**WHAT YOU WILL DO:** From the line with "- This name" through the final line below, restate each line word for word and return nothing else.

**AVAILABLE RECORDS:**
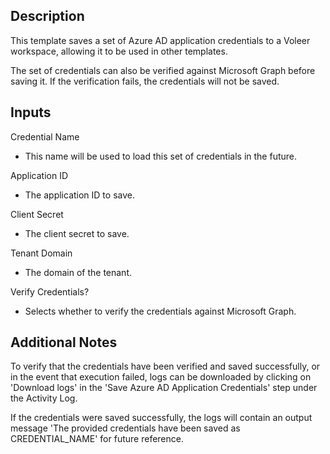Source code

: ## Description

This template saves a set of Azure AD application credentials to a Voleer workspace, allowing it to be used in other templates.

The set of credentials can also be verified against Microsoft Graph before saving it. If the verification fails, the credentials will not be saved.

## Inputs

Credential Name

   - This name will be used to load this set of credentials in the future.

Application ID

   - The application ID to save.

Client Secret

   - The client secret to save.

Tenant Domain

   - The domain of the tenant.

Verify Credentials?

   - Selects whether to verify the credentials against Microsoft Graph.

## Additional Notes

To verify that the credentials have been verified and saved successfully, or in the event that execution failed, logs can be downloaded by clicking on 'Download logs' in the 'Save Azure AD Application Credentials' step under the Activity Log.

If the credentials were saved successfully, the logs will contain an output message 'The provided credentials have been saved as CREDENTIAL_NAME' for future reference.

**REPLY TO THE TASK:**
   - This name will be used to load this set of credentials in the future.

Application ID

   - The application ID to save.

Client Secret

   - The client secret to save.

Tenant Domain

   - The domain of the tenant.

Verify Credentials?

   - Selects whether to verify the credentials against Microsoft Graph.

## Additional Notes

To verify that the credentials have been verified and saved successfully, or in the event that execution failed, logs can be downloaded by clicking on 'Download logs' in the 'Save Azure AD Application Credentials' step under the Activity Log.

If the credentials were saved successfully, the logs will contain an output message 'The provided credentials have been saved as CREDENTIAL_NAME' for future reference.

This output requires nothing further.